# Vista, Behringer UCA202 set-up?



## Guest (Nov 13, 2008)

I am trying to get REW set up on my vista laptop. I tried my older Sound Blaster USB card and couldn't get a smooth response. When I plugged the output from the soundcard into an AVR, I noticed a lot of 'pop's and crackles as the sweeps played. Thinking I must have a bad card, I went and got a Behringer UCA202 as has been reported to work with Vista. I have not been able to plug this one into an AVR yet, but so far the measurements look the same as the sound blaster. I have tried changed the levels and making sure that every other audio control on my laptop is disabled. Same thing. I can adjust levels but my measurements always have these 'pop' in them. I have tried another USB port and the same issue. Java is up to date at version 6-10.

ANy ideas?


----------



## brucek (Apr 11, 2006)

> every other audio control on my laptop is disabled.


Be sure that the wireless is shut off.

Don't bother with anything else until you have a proper soundcard calibration completed and tested.

When doing the soundcard cal routine, attempt a few different sweep levels i.e. up to -6dBSPL.

Can you post a pic of your REW settings page. (you may need to go to the post padding thread and burn up 5 post before you can post pics)

brucek


----------



## Guest (Nov 13, 2008)

Thank you for the help.



brucek said:


> Be sure that the wireless is shut off.


I forgot to add that I did have the wireless off when I was testing.



brucek said:


> Don't bother with anything else until you have a proper soundcard calibration completed and tested.
> 
> When doing the soundcard cal routine, attempt a few different sweep levels i.e. up to -6dBSPL.


I did maybe 100 sweeps with various settings and all of them shared the popping noise.



brucek said:


> Can you post a pic of your REW settings page. (you may need to go to the post padding thread and burn up 5 post before you can post pics)
> 
> brucek



Was the image from my last post visible?


----------



## Mike P. (Apr 6, 2007)

> Was the image from my last post visible?


Yes. :T


----------



## brucek (Apr 11, 2006)

> I did maybe 100 sweeps with various settings and all of them shared the popping noise.

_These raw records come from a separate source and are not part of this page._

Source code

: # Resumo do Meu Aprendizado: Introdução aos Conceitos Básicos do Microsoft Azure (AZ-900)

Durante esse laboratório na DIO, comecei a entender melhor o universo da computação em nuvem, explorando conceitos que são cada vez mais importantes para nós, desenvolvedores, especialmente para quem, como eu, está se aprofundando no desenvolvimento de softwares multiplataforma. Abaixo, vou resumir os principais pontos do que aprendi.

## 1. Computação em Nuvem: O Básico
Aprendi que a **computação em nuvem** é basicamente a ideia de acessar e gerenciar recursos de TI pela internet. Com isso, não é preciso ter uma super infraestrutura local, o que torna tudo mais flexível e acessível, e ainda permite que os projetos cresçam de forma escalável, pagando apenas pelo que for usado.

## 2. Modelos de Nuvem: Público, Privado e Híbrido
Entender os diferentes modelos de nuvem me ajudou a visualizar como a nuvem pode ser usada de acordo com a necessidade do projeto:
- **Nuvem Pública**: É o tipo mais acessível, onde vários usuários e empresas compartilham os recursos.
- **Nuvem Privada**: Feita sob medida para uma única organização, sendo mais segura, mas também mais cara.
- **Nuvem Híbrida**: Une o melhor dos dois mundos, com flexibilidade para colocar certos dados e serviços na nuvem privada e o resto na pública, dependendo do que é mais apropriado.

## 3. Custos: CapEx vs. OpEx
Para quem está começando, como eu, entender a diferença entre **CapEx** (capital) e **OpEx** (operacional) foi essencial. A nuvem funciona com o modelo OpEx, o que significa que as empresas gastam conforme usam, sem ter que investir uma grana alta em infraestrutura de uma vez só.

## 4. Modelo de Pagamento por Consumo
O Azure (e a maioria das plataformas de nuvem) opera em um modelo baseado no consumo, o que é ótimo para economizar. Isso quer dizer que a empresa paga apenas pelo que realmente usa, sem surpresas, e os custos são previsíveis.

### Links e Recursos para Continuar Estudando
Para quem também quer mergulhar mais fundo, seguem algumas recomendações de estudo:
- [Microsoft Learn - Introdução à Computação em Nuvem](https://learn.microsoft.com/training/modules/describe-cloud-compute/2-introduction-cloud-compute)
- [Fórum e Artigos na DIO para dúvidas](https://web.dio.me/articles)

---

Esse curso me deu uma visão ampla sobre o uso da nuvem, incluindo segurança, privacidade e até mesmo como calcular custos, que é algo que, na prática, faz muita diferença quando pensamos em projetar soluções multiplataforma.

Why is there sound occuring when running the soundcard calibration routine, when the only thing hooked up is a loopback cable on the right channel?

brucek


----------



## Guest (Nov 13, 2008)

At first, I only had the one channel hooked up in loop-back mode. i noticed that the graph looked like popping, and it was never in the same place twice. After that, I tried running the cal test with the output from the soundcard running into an AVR. This is when I could clearly hear the crackle and pop on the sweeps. I have poked around and it seems that vista has been having some problems of this type. I just flashed the bios on my laptop and updated all of my drivers. I did find this update from HP that seems to relate to this problem. I have loaded all the updates and will test it out in a few.

Thanks again for the help,

Jason


----------



## Guest (Nov 14, 2008)

Thanks for the help guys. It looks like the USB fix from HP took care of the problem.










Now I can go and play.


----------



## sportflyer (May 2, 2010)

I also intend to get a UCA 202. Did you have to install the Asio Win drivers from the Behringer website ? Did Vista automatically detect your USB soundcard ? Did you have to use the Vista's Audio Mixer to set your volumes? Thanks.


----------



## TKNice (Jun 3, 2009)

Sorry to hijack your thread, but is anyone using the UCA 202 with windows 7? If so, looks like I'll pair it up with the Radio Shack meter and my HP Mini 311 to start my REW journey!

Should all of this work well?

Thanks!

-TK


----------



## glaufman (Nov 25, 2007)

Hi there. You should know, you're posting in a very old thread. 
A quick search turned up this thread, which you may find useful...
http://www.hometheatershack.com/for...solutions-calibration-rew-windows-7-more.html


----------